● **Document images with source code**:

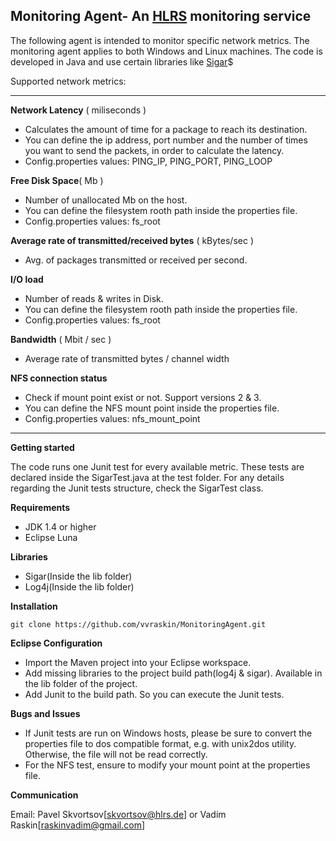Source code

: **Monitoring Agent- An [HLRS](https://www.hlrs.de/) monitoring service**
------------------------------------------------
The following agent is intended to monitor specific network metrics. The monitoring agent applies to both Windows and Linux machines. The code is developed in Java and use certain libraries like [Sigar](https://github.com/hyperic/sigar)$

Supported network metrics:


----------


 **Network Latency** ( miliseconds )

 - Calculates the amount of time for a package to reach its destination.
 - You can define the ip address, port number and the number of times you want to send the packets, in order to  calculate the latency.
 - Config.properties values: PING_IP, PING_PORT, PING_LOOP

**Free Disk Space**( Mb )

 - Number of unallocated Mb on the host.
 - You can define the filesystem rooth path inside the properties file.
 - Config.properties values: fs_root

**Average rate of transmitted/received bytes** ( kBytes/sec )
 

 - Avg. of packages transmitted or received per second.

**I/O load**

 - Number of reads & writes in Disk.
 - You can define the filesystem rooth path inside the properties file.
 - Config.properties values: fs_root
 
**Bandwidth** ( Mbit / sec )
 

 - Average rate of transmitted bytes / channel width

**NFS connection status** 
 - Check if mount point exist or not. Support versions 2 & 3. 
 - You can define the NFS mount point inside the properties file.
 - Config.properties values: nfs_mount_point


----------


**Getting started**

The code runs one Junit test for every available metric. These tests are declared inside the SigarTest.java at the test folder.
For any details regarding the Junit tests structure, check the SigarTest class.

**Requirements**

 - JDK 1.4 or higher
 - Eclipse Luna

**Libraries**

 - Sigar(Inside the lib folder)
 - Log4j(Inside the lib folder)


**Installation**

    git clone https://github.com/vvraskin/MonitoringAgent.git

**Eclipse Configuration**

 - Import the Maven project into your Eclipse workspace.
 - Add missing libraries to the project build path(log4j & sigar). Available in the lib folder of the project.
 - Add Junit to the build path. So you can execute the Junit tests.

**Bugs and Issues**

 - If Junit tests are run on Windows  hosts, please be sure to convert the properties file to dos compatible format, e.g. with unix2dos utility. Otherwise,  the file will not be read correctly.
 - For the NFS test, ensure to modify your mount point at the properties file.

**Communication**

Email: Pavel Skvortsov[skvortsov@hlrs.de] or Vadim Raskin[raskinvadim@gmail.com]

● **WHAT THE TASK ASKS**:
Print each record exactly as it stands, leaving the images out.

● **WORKED SOLUTION**:
Source code

: **Monitoring Agent- An [HLRS](https://www.hlrs.de/) monitoring service**
------------------------------------------------
The following agent is intended to monitor specific network metrics. The monitoring agent applies to both Windows and Linux machines. The code is developed in Java and use certain libraries like [Sigar](https://github.com/hyperic/sigar)$

Supported network metrics:


----------


 **Network Latency** ( miliseconds )

 - Calculates the amount of time for a package to reach its destination.
 - You can define the ip address, port number and the number of times you want to send the packets, in order to  calculate the latency.
 - Config.properties values: PING_IP, PING_PORT, PING_LOOP

**Free Disk Space**( Mb )

 - Number of unallocated Mb on the host.
 - You can define the filesystem rooth path inside the properties file.
 - Config.properties values: fs_root

**Average rate of transmitted/received bytes** ( kBytes/sec )
 

 - Avg. of packages transmitted or received per second.

**I/O load**

 - Number of reads & writes in Disk.
 - You can define the filesystem rooth path inside the properties file.
 - Config.properties values: fs_root
 
**Bandwidth** ( Mbit / sec )
 

 - Average rate of transmitted bytes / channel width

**NFS connection status** 
 - Check if mount point exist or not. Support versions 2 & 3. 
 - You can define the NFS mount point inside the properties file.
 - Config.properties values: nfs_mount_point


----------


**Getting started**

The code runs one Junit test for every available metric. These tests are declared inside the SigarTest.java at the test folder.
For any details regarding the Junit tests structure, check the SigarTest class.

**Requirements**

 - JDK 1.4 or higher
 - Eclipse Luna

**Libraries**

 - Sigar(Inside the lib folder)
 - Log4j(Inside the lib folder)


**Installation**

    git clone https://github.com/vvraskin/MonitoringAgent.git

**Eclipse Configuration**

 - Import the Maven project into your Eclipse workspace.
 - Add missing libraries to the project build path(log4j & sigar). Available in the lib folder of the project.
 - Add Junit to the build path. So you can execute the Junit tests.

**Bugs and Issues**

 - If Junit tests are run on Windows  hosts, please be sure to convert the properties file to dos compatible format, e.g. with unix2dos utility. Otherwise,  the file will not be read correctly.
 - For the NFS test, ensure to modify your mount point at the properties file.

**Communication**

Email: Pavel Skvortsov[skvortsov@hlrs.de] or Vadim Raskin[raskinvadim@gmail.com]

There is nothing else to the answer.